The records:
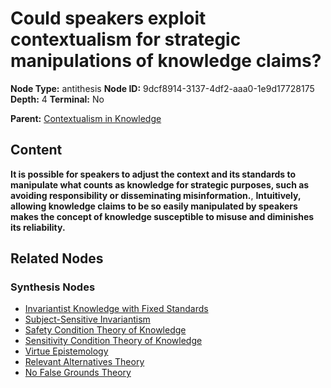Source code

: # Could speakers exploit contextualism for strategic manipulations of knowledge claims?

**Node Type:** antithesis
**Node ID:** 9dcf8914-3137-4df2-aaa0-1e9d17728175
**Depth:** 4
**Terminal:** No

**Parent:** [Contextualism in Knowledge](contextualism-in-knowledge-synthesis-f42c5dcc-c521-4f47-a723-bcfc71a33c6a.md)

## Content

**It is possible for speakers to adjust the context and its standards to manipulate what counts as knowledge for strategic purposes, such as avoiding responsibility or disseminating misinformation.**, **Intuitively, allowing knowledge claims to be so easily manipulated by speakers makes the concept of knowledge susceptible to misuse and diminishes its reliability.**

## Related Nodes

### Synthesis Nodes

- [Invariantist Knowledge with Fixed Standards](invariantist-knowledge-with-fixed-standards-synthesis-1989fed9-f3c4-4839-a2b6-ad8005bc28c8.md)
- [Subject-Sensitive Invariantism](subject-sensitive-invariantism-synthesis-b782a1f8-e86b-4348-b5bb-6903395cfd67.md)
- [Safety Condition Theory of Knowledge](safety-condition-theory-of-knowledge-synthesis-7d3b3169-891a-406f-bdf7-f4fbb2846a14.md)
- [Sensitivity Condition Theory of Knowledge](sensitivity-condition-theory-of-knowledge-synthesis-9eabbb92-0539-475e-a757-82289a65e464.md)
- [Virtue Epistemology](virtue-epistemology-synthesis-5a59454d-3023-401f-825a-db11d997aae6.md)
- [Relevant Alternatives Theory](relevant-alternatives-theory-synthesis-ea2fdcb9-0daf-4b2a-9af8-c4e352ed87bc.md)
- [No False Grounds Theory](no-false-grounds-theory-synthesis-88181590-a8e3-42ca-b372-d5b9e383f627.md)
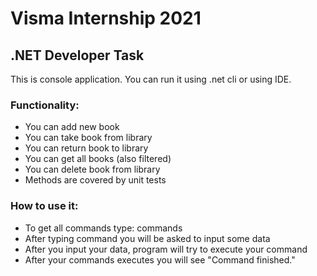 # Visma Internship 2021
## .NET Developer Task

This is console application. You can run it using .net cli or using IDE.

### Functionality:
- You can add new book
- You can take book from library
- You can return book to library
- You can get all books (also filtered)
- You can delete book from library
- Methods are covered by unit tests

### How to use it:
- To get all commands type: commands
- After typing command you will be asked to input some data
- After you input your data, program will try to execute your command
- After your commands executes you will see "Command finished."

What is needed:
Extract all the data above exactly, excluding every picture.

Answer below:
Source code

: # Could speakers exploit contextualism for strategic manipulations of knowledge claims?

**Node Type:** antithesis
**Node ID:** 9dcf8914-3137-4df2-aaa0-1e9d17728175
**Depth:** 4
**Terminal:** No

**Parent:** [Contextualism in Knowledge](contextualism-in-knowledge-synthesis-f42c5dcc-c521-4f47-a723-bcfc71a33c6a.md)

## Content

**It is possible for speakers to adjust the context and its standards to manipulate what counts as knowledge for strategic purposes, such as avoiding responsibility or disseminating misinformation.**, **Intuitively, allowing knowledge claims to be so easily manipulated by speakers makes the concept of knowledge susceptible to misuse and diminishes its reliability.**

## Related Nodes

### Synthesis Nodes

- [Invariantist Knowledge with Fixed Standards](invariantist-knowledge-with-fixed-standards-synthesis-1989fed9-f3c4-4839-a2b6-ad8005bc28c8.md)
- [Subject-Sensitive Invariantism](subject-sensitive-invariantism-synthesis-b782a1f8-e86b-4348-b5bb-6903395cfd67.md)
- [Safety Condition Theory of Knowledge](safety-condition-theory-of-knowledge-synthesis-7d3b3169-891a-406f-bdf7-f4fbb2846a14.md)
- [Sensitivity Condition Theory of Knowledge](sensitivity-condition-theory-of-knowledge-synthesis-9eabbb92-0539-475e-a757-82289a65e464.md)
- [Virtue Epistemology](virtue-epistemology-synthesis-5a59454d-3023-401f-825a-db11d997aae6.md)
- [Relevant Alternatives Theory](relevant-alternatives-theory-synthesis-ea2fdcb9-0daf-4b2a-9af8-c4e352ed87bc.md)
- [No False Grounds Theory](no-false-grounds-theory-synthesis-88181590-a8e3-42ca-b372-d5b9e383f627.md)
 # Visma Internship 2021
## .NET Developer Task

This is console application. You can run it using .net cli or using IDE.

### Functionality:
- You can add new book
- You can take book from library
- You can return book to library
- You can get all books (also filtered)
- You can delete book from library
- Methods are covered by unit tests

### How to use it:
- To get all commands type: commands
- After typing command you will be asked to input some data
- After you input your data, program will try to execute your command
- After your commands executes you will see "Command finished."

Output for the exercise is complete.